* **EXERCISE DETAILS**
State how many lines in the material hold the string "RelationType"; nothing besides that number is expected.
——————————
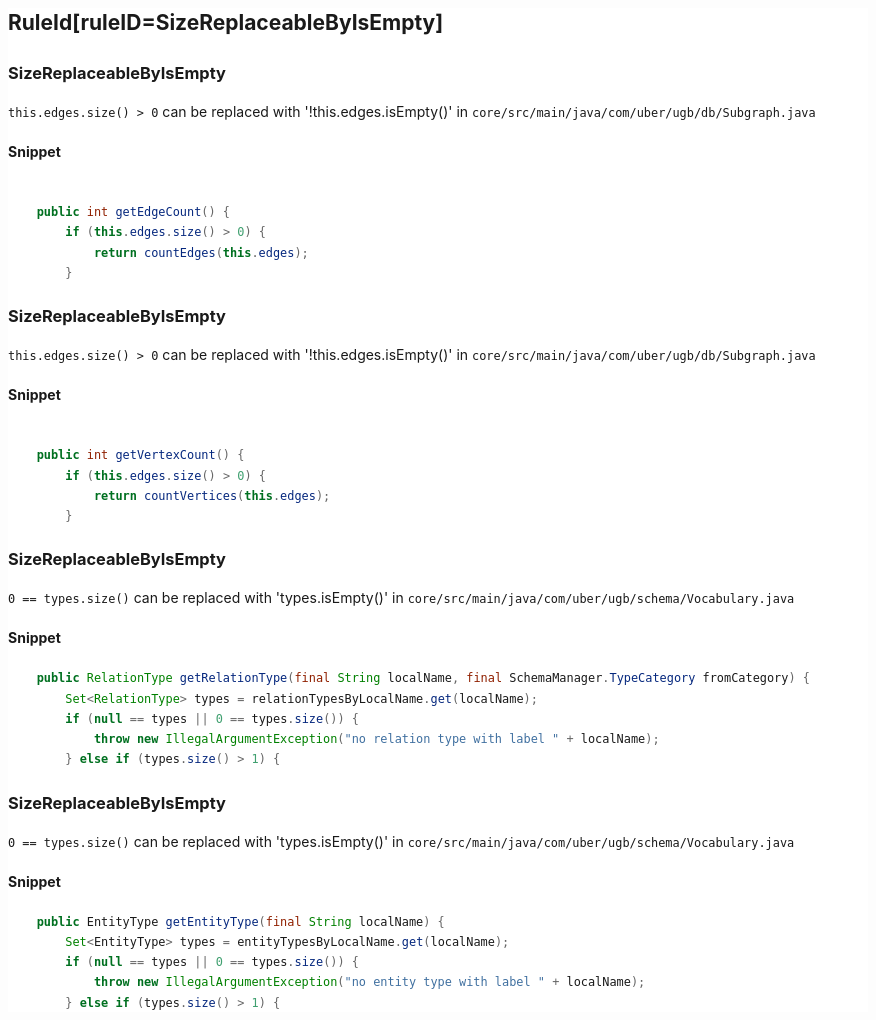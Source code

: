 ## RuleId[ruleID=SizeReplaceableByIsEmpty]
### SizeReplaceableByIsEmpty
`this.edges.size() > 0` can be replaced with '!this.edges.isEmpty()'
in `core/src/main/java/com/uber/ugb/db/Subgraph.java`
#### Snippet
```java

    public int getEdgeCount() {
        if (this.edges.size() > 0) {
            return countEdges(this.edges);
        }
```

### SizeReplaceableByIsEmpty
`this.edges.size() > 0` can be replaced with '!this.edges.isEmpty()'
in `core/src/main/java/com/uber/ugb/db/Subgraph.java`
#### Snippet
```java

    public int getVertexCount() {
        if (this.edges.size() > 0) {
            return countVertices(this.edges);
        }
```

### SizeReplaceableByIsEmpty
`0 == types.size()` can be replaced with 'types.isEmpty()'
in `core/src/main/java/com/uber/ugb/schema/Vocabulary.java`
#### Snippet
```java
    public RelationType getRelationType(final String localName, final SchemaManager.TypeCategory fromCategory) {
        Set<RelationType> types = relationTypesByLocalName.get(localName);
        if (null == types || 0 == types.size()) {
            throw new IllegalArgumentException("no relation type with label " + localName);
        } else if (types.size() > 1) {
```

### SizeReplaceableByIsEmpty
`0 == types.size()` can be replaced with 'types.isEmpty()'
in `core/src/main/java/com/uber/ugb/schema/Vocabulary.java`
#### Snippet
```java
    public EntityType getEntityType(final String localName) {
        Set<EntityType> types = entityTypesByLocalName.get(localName);
        if (null == types || 0 == types.size()) {
            throw new IllegalArgumentException("no entity type with label " + localName);
        } else if (types.size() > 1) {
```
——————————
* **ANSWER TO THE PROBLEM**
2